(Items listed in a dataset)
▼

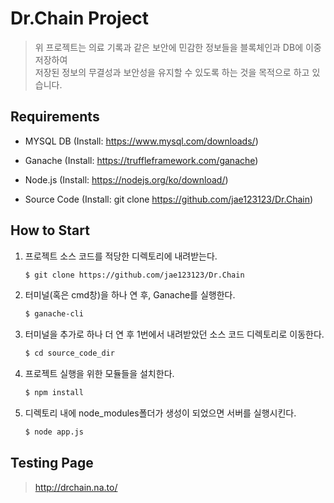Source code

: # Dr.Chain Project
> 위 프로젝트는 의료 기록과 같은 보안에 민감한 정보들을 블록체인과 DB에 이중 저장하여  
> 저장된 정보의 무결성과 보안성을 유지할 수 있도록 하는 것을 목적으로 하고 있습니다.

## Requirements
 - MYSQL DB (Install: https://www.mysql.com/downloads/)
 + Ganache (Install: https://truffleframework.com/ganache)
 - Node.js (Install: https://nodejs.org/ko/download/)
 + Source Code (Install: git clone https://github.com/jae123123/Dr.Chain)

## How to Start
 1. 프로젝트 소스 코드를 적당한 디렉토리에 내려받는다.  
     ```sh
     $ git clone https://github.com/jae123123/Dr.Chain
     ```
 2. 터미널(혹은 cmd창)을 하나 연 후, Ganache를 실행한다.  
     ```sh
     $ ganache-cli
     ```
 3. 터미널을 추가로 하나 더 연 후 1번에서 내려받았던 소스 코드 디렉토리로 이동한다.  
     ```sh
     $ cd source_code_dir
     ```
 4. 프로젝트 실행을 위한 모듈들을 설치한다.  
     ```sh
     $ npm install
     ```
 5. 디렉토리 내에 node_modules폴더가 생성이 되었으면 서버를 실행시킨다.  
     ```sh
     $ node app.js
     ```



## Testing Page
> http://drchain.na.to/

▲

**Problem requirements**
Restate word for word the lines above, beginning with the one that contains "5. 디렉토리 내에 node_modules폴더가" and ending with the last line.

**Worked solution**
 5. 디렉토리 내에 node_modules폴더가 생성이 되었으면 서버를 실행시킨다.  
     ```sh
     $ node app.js
     ```



## Testing Page
> http://drchain.na.to/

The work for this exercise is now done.